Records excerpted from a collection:
·····

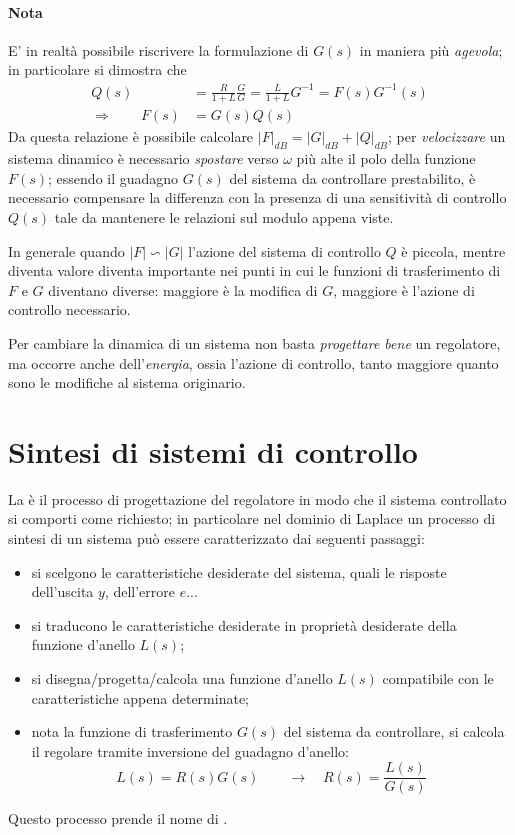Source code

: 		\paragraph{Nota} E' in realtà possibile riscrivere la formulazione di $G(s)$ in maniera più \textit{agevola}; in particolare si dimostra che
		\begin{align*}
			Q(s) & = \frac R {1+L} \frac G G = \frac L {1+L} G^{-1} = F(s) G^{-1}(s) \\
			\Rightarrow \qquad F(s)& = G(s) Q(s) 
		\end{align*}
		Da questa relazione è possibile calcolare $|F|_{dB} = |G|_{dB} + |Q|_{dB}$; per \textit{velocizzare} un sistema dinamico è necessario \textit{spostare} verso $\omega$ più alte il polo della funzione $F(s)$; essendo il guadagno $G(s)$ del sistema da controllare prestabilito, è necessario compensare la differenza con la presenza di una sensitività di controllo $Q(s)$ tale da mantenere le relazioni sul modulo appena viste.
		
		In generale quando $|F|\backsim|G|$ l'azione del sistema di controllo $Q$ è piccola, mentre diventa valore diventa importante nei punti in cui le funzioni di trasferimento di $F$ e $G$ diventano diverse: maggiore è la modifica di $G$, maggiore è l'azione di controllo necessario.
		
		\begin{concetto}
			Per cambiare la dinamica di un sistema non basta \textit{progettare bene} un regolatore, ma occorre anche dell'\textit{energia}, ossia l'azione di controllo, tanto maggiore quanto sono le modifiche al sistema originario.
		\end{concetto}
		
		
\section{Sintesi di sistemi di controllo}
	La  è il processo di progettazione del regolatore in modo che il sistema controllato si comporti come richiesto; in particolare nel dominio di Laplace un processo di sintesi di un sistema può essere caratterizzato dai seguenti passaggi:
	\begin{itemize}
		\item si scelgono le caratteristiche desiderate del sistema, quali le risposte dell'uscita $y$, dell'errore $e$...
		\item si traducono le caratteristiche desiderate in proprietà desiderate della funzione d'anello $L(s)$;
		\item si disegna/progetta/calcola una funzione d'anello $L(s)$ compatibile con le caratteristiche appena determinate;
		\item nota la funzione di trasferimento $G(s)$ del sistema da controllare, si calcola il regolare tramite inversione del guadagno d'anello:
		\[ L(s) = R(s) G(s) \qquad \rightarrow \quad R (s) = \frac{L(s)}{G(s)}\]
	\end{itemize}	
	Questo processo prende il nome di .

·····

In the records above, each line with the string "possibile" should be copied.

: 		\paragraph{Nota} E' in realtà possibile riscrivere la formulazione di $G(s)$ in maniera più \textit{agevola}; in particolare si dimostra che
		Da questa relazione è possibile calcolare $|F|_{dB} = |G|_{dB} + |Q|_{dB}$; per \textit{velocizzare} un sistema dinamico è necessario \textit{spostare} verso $\omega$ più alte il polo della funzione $F(s)$; essendo il guadagno $G(s)$ del sistema da controllare prestabilito, è necessario compensare la differenza con la presenza di una sensitività di controllo $Q(s)$ tale da mantenere le relazioni sul modulo appena viste.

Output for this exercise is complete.